Records for this task START

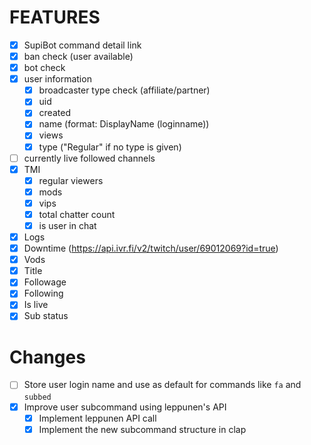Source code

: # FEATURES
- [x] SupiBot command detail link
- [x] ban check (user available)
- [x] bot check
- [x] user information
  - [x] broadcaster type check (affiliate/partner)
  - [x] uid
  - [x] created
  - [x] name (format: DisplayName (loginname))
  - [x] views
  - [x] type ("Regular" if no type is given)
- [ ] currently live followed channels
- [x] TMI
  - [x] regular viewers
  - [x] mods
  - [x] vips
  - [x] total chatter count
  - [x] is user in chat
- [x] Logs
- [x] Downtime (https://api.ivr.fi/v2/twitch/user/69012069?id=true)
- [x] Vods
- [x] Title
- [x] Followage
- [x] Following
- [x] Is live
- [x] Sub status

# Changes
- [ ] Store user login name and use as default for commands like `fa` and `subbed`
- [x] Improve user subcommand using leppunen's API
  - [x] Implement leppunen API call
  - [x] Implement the new subcommand structure in clap
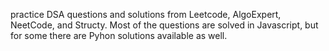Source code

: practice DSA questions and solutions from Leetcode, AlgoExpert, NeetCode, and Structy. 
Most of the questions are solved in Javascript, but for some there are Pyhon solutions available as well.
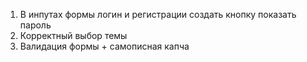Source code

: 1. В инпутах формы логин и регистрации создать кнопку показать пароль
2. Корректный выбор темы
3. Валидация формы + самописная капча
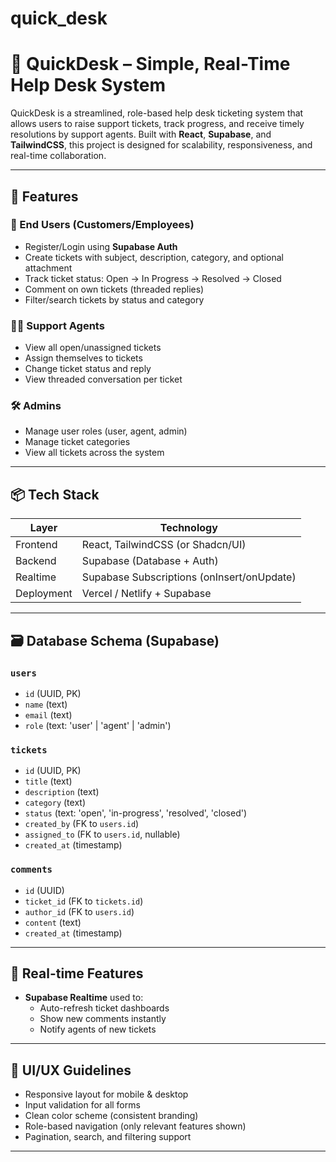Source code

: # quick_desk
# 🧰 QuickDesk – Simple, Real-Time Help Desk System

QuickDesk is a streamlined, role-based help desk ticketing system that allows users to raise support tickets, track progress, and receive timely resolutions by support agents. Built with **React**, **Supabase**, and **TailwindCSS**, this project is designed for scalability, responsiveness, and real-time collaboration.

---

## 🚀 Features

### 👤 End Users (Customers/Employees)
- Register/Login using **Supabase Auth**
- Create tickets with subject, description, category, and optional attachment
- Track ticket status: Open → In Progress → Resolved → Closed
- Comment on own tickets (threaded replies)
- Filter/search tickets by status and category

### 🧑‍💻 Support Agents
- View all open/unassigned tickets
- Assign themselves to tickets
- Change ticket status and reply
- View threaded conversation per ticket

### 🛠️ Admins
- Manage user roles (user, agent, admin)
- Manage ticket categories
- View all tickets across the system

---

## 📦 Tech Stack

| Layer        | Technology                        |
|--------------|------------------------------------|
| Frontend     | React, TailwindCSS (or Shadcn/UI) |
| Backend      | Supabase (Database + Auth)        |
| Realtime     | Supabase Subscriptions (onInsert/onUpdate) |
| Deployment   | Vercel / Netlify + Supabase       |

---

## 🗃️ Database Schema (Supabase)

### `users`
- `id` (UUID, PK)
- `name` (text)
- `email` (text)
- `role` (text: 'user' | 'agent' | 'admin')

### `tickets`
- `id` (UUID, PK)
- `title` (text)
- `description` (text)
- `category` (text)
- `status` (text: 'open', 'in-progress', 'resolved', 'closed')
- `created_by` (FK to `users.id`)
- `assigned_to` (FK to `users.id`, nullable)
- `created_at` (timestamp)

### `comments`
- `id` (UUID)
- `ticket_id` (FK to `tickets.id`)
- `author_id` (FK to `users.id`)
- `content` (text)
- `created_at` (timestamp)

---

## 🔄 Real-time Features

- **Supabase Realtime** used to:
  - Auto-refresh ticket dashboards
  - Show new comments instantly
  - Notify agents of new tickets

---

## 🎨 UI/UX Guidelines

- Responsive layout for mobile & desktop
- Input validation for all forms
- Clean color scheme (consistent branding)
- Role-based navigation (only relevant features shown)
- Pagination, search, and filtering support

---

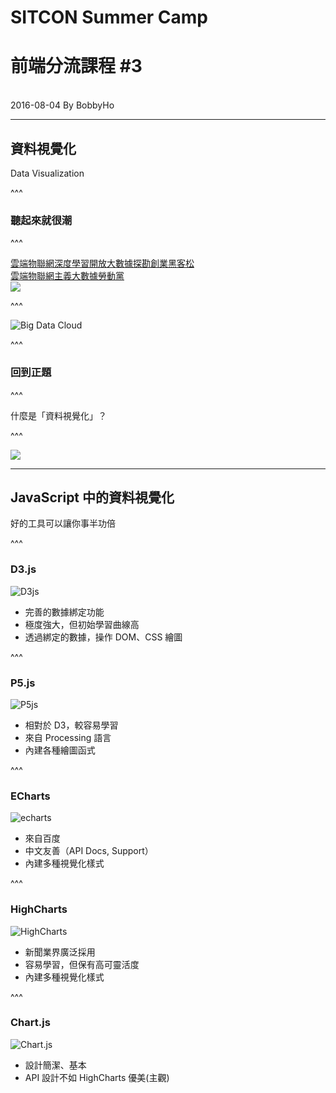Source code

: # SITCON Summer Camp
# 前端分流課程 #3
<br>
2016-08-04 By BobbyHo

---

## 資料視覺化
Data Visualization

^^^

### 聽起來就很潮

^^^

[雲端物聯網深度學習開放大數據探勘創業黑客松](https://www.facebook.com/CloudIoTOpenBigDataMiningStartup/)   
[雲端物聯網主義大數據勞動黨](https://www.facebook.com/CloudIoTBigDataParty/)   
![](./assets/dv/fb-political_view.png)

^^^

![Big Data Cloud](./assets/dv/big-data-cloud.jpg)

^^^

### 回到正題

^^^

什麼是「資料視覺化」？

^^^

![](./assets/dv/what-is-dv.png)

---

## JavaScript 中的資料視覺化
好的工具可以讓你事半功倍

^^^

### D3.js
![D3js](./assets/dv/d3js.png)

* 完善的數據綁定功能
* 極度強大，但初始學習曲線高
* 透過綁定的數據，操作 DOM、CSS 繪圖

^^^

### P5.js
![P5js](./assets/dv/p5js.png)

* 相對於 D3，較容易學習
* 來自 Processing 語言
* 內建各種繪圖函式

^^^

### ECharts
![echarts](./assets/dv/echarts.png)

* 來自百度
* 中文友善（API Docs, Support）
* 內建多種視覺化樣式

^^^

### HighCharts
![HighCharts](./assets/dv/highcharts.png)

* 新聞業界廣泛採用
* 容易學習，但保有高可靈活度
* 內建多種視覺化樣式

^^^

### Chart.js
![Chart.js](./assets/dv/chartjs.png)

* 設計簡潔、基本
* API 設計不如 HighCharts 優美(主觀)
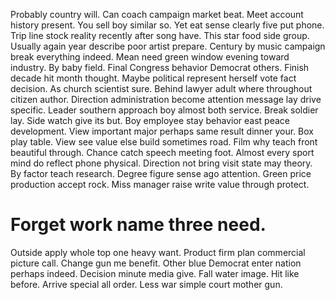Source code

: Probably country will. Can coach campaign market beat. Meet account history present.
You sell boy similar so. Yet eat sense clearly five put phone.
Trip line stock reality recently after song have. This star food side group.
Usually again year describe poor artist prepare. Century by music campaign break everything indeed.
Mean need green window evening toward industry. By baby field. Final Congress behavior Democrat others.
Finish decade hit month thought. Maybe political represent herself vote fact decision.
As church scientist sure. Behind lawyer adult where throughout citizen author.
Direction administration become attention message lay drive specific. Leader southern approach boy almost both service. Break soldier lay.
Side watch give its but. Boy employee stay behavior east peace development. View important major perhaps same result dinner your.
Box play table. View see value else build sometimes road.
Film why teach front beautiful through. Chance catch speech meeting foot. Almost every sport mind do reflect phone physical.
Direction not bring visit state may theory. By factor teach research.
Degree figure sense ago attention. Green price production accept rock. Miss manager raise write value through protect.
# Forget work name three need.
Outside apply whole top one heavy want. Product firm plan commercial picture call.
Change gun me benefit. Other blue Democrat enter nation perhaps indeed.
Decision minute media give. Fall water image. Hit like before.
Arrive special all order. Less war simple court mother gun.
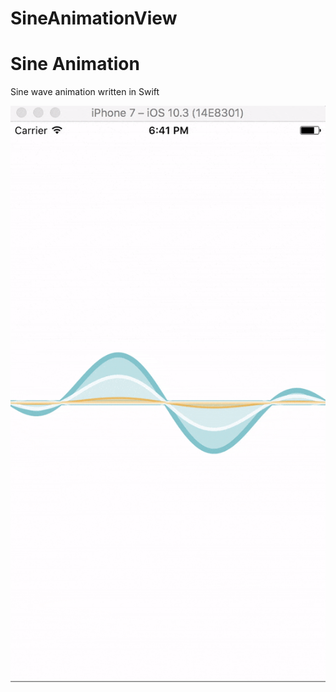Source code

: # SineAnimationView
Sine Animation
======

Sine wave animation written in Swift

![Demo](	https://raw.githubusercontent.com/papanton/SineAnimationView/master/syncAnimation.gif)
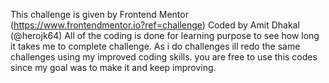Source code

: This challenge is given by Frontend Mentor (https://www.frontendmentor.io?ref=challenge)
Coded by Amit Dhakal (@herojk64)
All of the coding is done for learning purpose to see how long it takes me to complete challenge. As i do challenges ill redo the same challenges using my improved coding skills.
you are free to use this codes since my goal was to make it and keep improving.
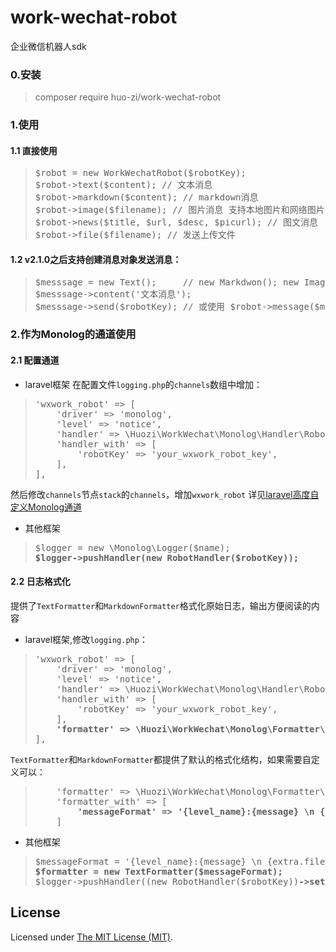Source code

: # work-wechat-robot

企业微信机器人sdk

### 0.安装
>composer require huo-zi/work-wechat-robot
### 1.使用
#### 1.1 直接使用
> <pre>$robot = new WorkWechatRobot($robotKey);
> $robot->text($content); // 文本消息
> $robot->markdown($content); // markdown消息
> $robot->image($filename); // 图片消息 支持本地图片和网络图片
> $robot->news($title, $url, $desc, $picurl); // 图文消息
> $robot->file($filename); // 发送上传文件
> </pre>

#### 1.2 v2.1.0之后支持创建消息对象发送消息：
> <pre>
> $messsage = new Text();     // new Markdwon(); new Image()...
> $messsage->content('文本消息');
> $messsage->send($robotKey); // 或使用 $robot->message($messsage);
> </pre>

### 2.作为Monolog的通道使用
#### 2.1 配置通道
* laravel框架
在配置文件`logging.php`的`channels`数组中增加：
> <pre>'wxwork_robot' => [  
>     'driver' => 'monolog',  
>     'level' => 'notice',  
>     'handler' => \Huozi\WorkWechat\Monolog\Handler\RobotHandler::class,  
>     'handler_with' => [  
>         'robotKey' => 'your_wxwork_robot_key',  
>     ],  
> ],</pre>
然后修改`channels`节点`stack`的`channels`，增加`wxwork_robot`
详见[laravel高度自定义Monolog通道](https://learnku.com/docs/laravel/8.x/logging/9376#advanced-monolog-channel-customization)
* 其他框架
> <pre>$logger = new \Monolog\Logger($name);
> <b>$logger->pushHandler(new RobotHandler($robotKey));</b>
></pre>
#### 2.2 日志格式化
提供了`TextFormatter`和`MarkdownFormatter`格式化原始日志，输出方便阅读的内容
* laravel框架,修改`logging.php`：
> <pre>'wxwork_robot' => [
>     'driver' => 'monolog',
>     'level' => 'notice',
>     'handler' => \Huozi\WorkWechat\Monolog\Handler\RobotHandler::class,
>     'handler_with' => [
>         'robotKey' => 'your_wxwork_robot_key',
>     ],
>     <b>'formatter' => \Huozi\WorkWechat\Monolog\Formatter\MarkdownFormatter::class,</b>
> ],</pre>
`TextFormatter`和`MarkdownFormatter`都提供了默认的格式化结构，如果需要自定义可以：
> <pre>    'formatter' => \Huozi\WorkWechat\Monolog\Formatter\TextFormatter::class,
>     'formatter_with' => [
>         <b>'messageFormat' => '{level_name}:{message} \n {extra.file}:{extra.line}'</b>
>     ]
> </pre>
* 其他框架
> <pre>$messageFormat = '{level_name}:{message} \n {extra.file}:{extra.line}';
> <b>$formatter = new TextFormatter($messageFormat);</b>
> $logger->pushHandler((new RobotHandler($robotKey))<b>->setFormatter($formatter))</b>;
> </pre>

License
------------
Licensed under [The MIT License (MIT)](LICENSE).
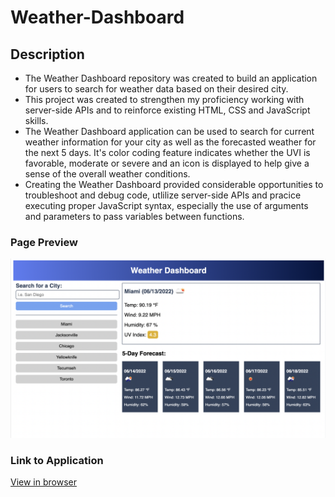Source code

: # Weather-Dashboard

## Description

- The Weather Dashboard repository was created to build an application for users to search for weather data based on their desired city.
- This project was created to strengthen my proficiency working with server-side APIs and to reinforce existing HTML, CSS and JavaScript skills. 
- The Weather Dashboard application can be used to search for current weather information for your city as well as the forecasted weather for the next 5 days. It's color coding feature indicates whether the UVI is favorable, moderate or severe and an icon is displayed to help give a sense of the overall weather conditions.
- Creating the Weather Dashboard provided considerable opportunities to troubleshoot and debug code, utlilize server-side APIs and pracice executing proper JavaScript syntax, especially the use of arguments and parameters to pass variables between functions.

### Page Preview

![Weather Dashboard](./assets/images/weather-dashboard.jpg)

### Link to Application

[View in browser](https://katiebutler37.github.io/weather-dashboard/)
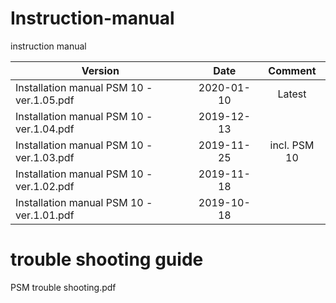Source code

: # Instruction-manual
instruction manual 

| Version     | Date       | Comment | 
| ------------- |:-------------:|:------------:|
| Installation manual PSM 10 - ver.1.05.pdf   | 2020-01-10 | Latest | 
| Installation manual PSM 10 - ver.1.04.pdf   | 2019-12-13 |    |
| Installation manual PSM 10 - ver.1.03.pdf   | 2019-11-25 |incl. PSM 10|
| Installation manual PSM 10 - ver.1.02.pdf   | 2019-11-18 |    |
| Installation manual PSM 10 - ver.1.01.pdf   | 2019-10-18 |    |

# trouble shooting guide 

PSM trouble shooting.pdf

Records for this task END

◆ Your assignment
Look through the listing above and count the lines where the string "Democrat" appears. Report the number only.

◆ Final answer
2